Another session, another bid to ban abortion in Missouri
Published February 7, 2019
“Would you accompany me, Missouri legislator whom I don’t know, to my OB-GYN’s office?” no woman in our state has ever asked.
In all of my reproductive care appointments since I was 18 years old, from contraception and family planning, from well-woman exams, cancer screenings and treatment, through pregnancy and delivery to hormonal menopause care, I never once thought to ask a legislator’s opinion. I guarantee no other woman has, either, unless it involved their legislative spouse or partner.
Yet last week, new Missouri House Speaker Elijah Haahr tweeted: “Missouri is not New York or Virginia. That’s why today, I am referring 8 pro-life bills to committee. Bills that create new protections for our most innocent. In Missouri, we stand for the born and we stand for the unborn.”
Haahr, R-Springfield, neglected to mention that he is not an OB-GYN, nor is anyone else in the Legislature. He is a workers’ compensation lawyer in Springfield and has had no medical training.
The bills referred include HB126, which would ban abortion if a fetal heartbeat were detected (ruled unconstitutional in other states); HB127, which would require both guardian parents be notified of a minor’s abortion regardless of abuse, incest or physical danger; and HB282, which would require out of state abortion referrals be accompanied by medically inaccurate information.
Additional bills referred to the Children & Families Committee are HB339 and HB680, which assert fetal pain capability; HB431, which would prohibit minors from seeking an out-of-state abortion without state consent; HB540, which would require medically unnecessary regulations on abortion providers; HB488, referencing fetal death reports; and HB420, which would loosen alternatives to abortion regulations.
These Missouri proposals, adamantly opposed by national and state medical organizations, are among a number of growing anti-abortion bills filed in conservatively controlled states every year, many designed to revisit Roe v. Wade in the U.S. Supreme Court. Physicians, OB-GYN residents, medical students and patients testify each year in Jefferson City against similar legislation while the majority of Republicans ignore and discount their expertise.
Haahr and his colleagues failed to confer with real women about reproductive reality, especially their wives, sisters and mothers. If so, they would have learned that wanted pregnancies often have severe fatal diagnoses, even in third trimesters, and that vital miscarriage management includes medical abortion.
Haahr and his team also failed to consult credible medical professionals. A prominent health care advocate, Dr. Colleen McNicholas, responded online to HB126: “What is a heartbeat detection device? Asking since I’m only an OB-GYN and don’t understand your medical jargon.”

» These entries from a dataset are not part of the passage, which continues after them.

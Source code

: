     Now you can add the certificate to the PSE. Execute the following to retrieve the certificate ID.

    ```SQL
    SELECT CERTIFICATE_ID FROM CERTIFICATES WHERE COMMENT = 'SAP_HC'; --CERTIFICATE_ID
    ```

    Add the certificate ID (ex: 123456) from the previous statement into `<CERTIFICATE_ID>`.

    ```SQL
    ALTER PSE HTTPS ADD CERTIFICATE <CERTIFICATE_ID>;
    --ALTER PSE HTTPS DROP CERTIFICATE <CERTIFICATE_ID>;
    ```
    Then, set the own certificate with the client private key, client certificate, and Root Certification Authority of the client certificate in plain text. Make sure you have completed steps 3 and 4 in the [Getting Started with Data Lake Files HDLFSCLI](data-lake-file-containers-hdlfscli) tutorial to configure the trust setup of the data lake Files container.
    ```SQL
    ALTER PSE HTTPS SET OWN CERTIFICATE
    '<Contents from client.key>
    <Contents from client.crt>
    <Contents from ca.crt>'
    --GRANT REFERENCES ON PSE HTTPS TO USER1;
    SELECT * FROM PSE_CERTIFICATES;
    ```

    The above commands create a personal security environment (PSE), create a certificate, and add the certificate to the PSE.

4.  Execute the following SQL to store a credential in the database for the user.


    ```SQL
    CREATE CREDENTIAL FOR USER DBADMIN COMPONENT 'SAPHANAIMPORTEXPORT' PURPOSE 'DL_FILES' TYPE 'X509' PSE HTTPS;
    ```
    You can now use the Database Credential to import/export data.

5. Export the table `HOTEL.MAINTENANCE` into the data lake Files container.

Missouri women of every race, religion, political party, and economic and marital status in every county depend on access to abortion and contraception. Married GOP Christian women, including wives and girlfriends of legislators, and even abortion clinic protestors, have abortions and use birth control for a myriad of private reasons. They rely on and trust abortion providers who treat them ethically, legally and safely, without judgment.
Rural women, particularly those of color or in poverty who have less access to health care than those in urban/suburban zip codes, also depend on managing their reproduction, which determines their future paths, academically, economically and socially – the same as women everywhere.
As a Jewish former legislator who took the lead in the Missouri House for nine years in protecting reproductive rights, I know the evangelical anti-abortion talking points well. Diverse faith leaders and I reminded legislators that numerous religions support and value women’s reproductive autonomy, including Reform Judaism. A Christian anti-abortion belief that women are inferior to a fetus and ignores medical science has no place in government.
The real world conflicts every day with their agenda. One in four women will have an abortion before age 45, including Republican, religious, conservative women and women who routinely oppose abortion in polls or at the ballot box.
According to a study released in 2013 by the National Center for Health Statistics, 99 percent of women in childbearing years have used at least one type of contraceptive method at some point in their life. The Pew Research Center reports that 58 percent of voters say abortion must remain legal in all or most cases. Most of us love a family member or friend who has had an abortion; you just may not know about it. In complicity and hypocrisy, Missouri GOP female legislators vote lockstep with their male colleagues every year to restrict the identical reproductive care they use.
Before male legislators decided to legislate women’s bodies, abortion was legal and commonplace in the United States. In the 1850s, it was used as a political tool to drive midwives out of business and then to court right-wing zealots in order to win elections. Today, anti-abortion restrictions are used to sway evangelical men who believe in junk science (until they themselves become ill) and who, even though they will never become pregnant, believe they know best for all women.
Missouri anti-medicine fanatics are calculating that their anti-abortion agenda will keep them in power. Government-mandated pregnancy is their goal.
However, they have seriously misjudged the collective power and fury of women in the real world, including the medical community.
From 2009 until Jan. 9, 2019, Stacey Newman served as Missouri state representative of the 87th District, which includes Clayton and parts of Brentwood, Ladue, Richmond Heights and University City.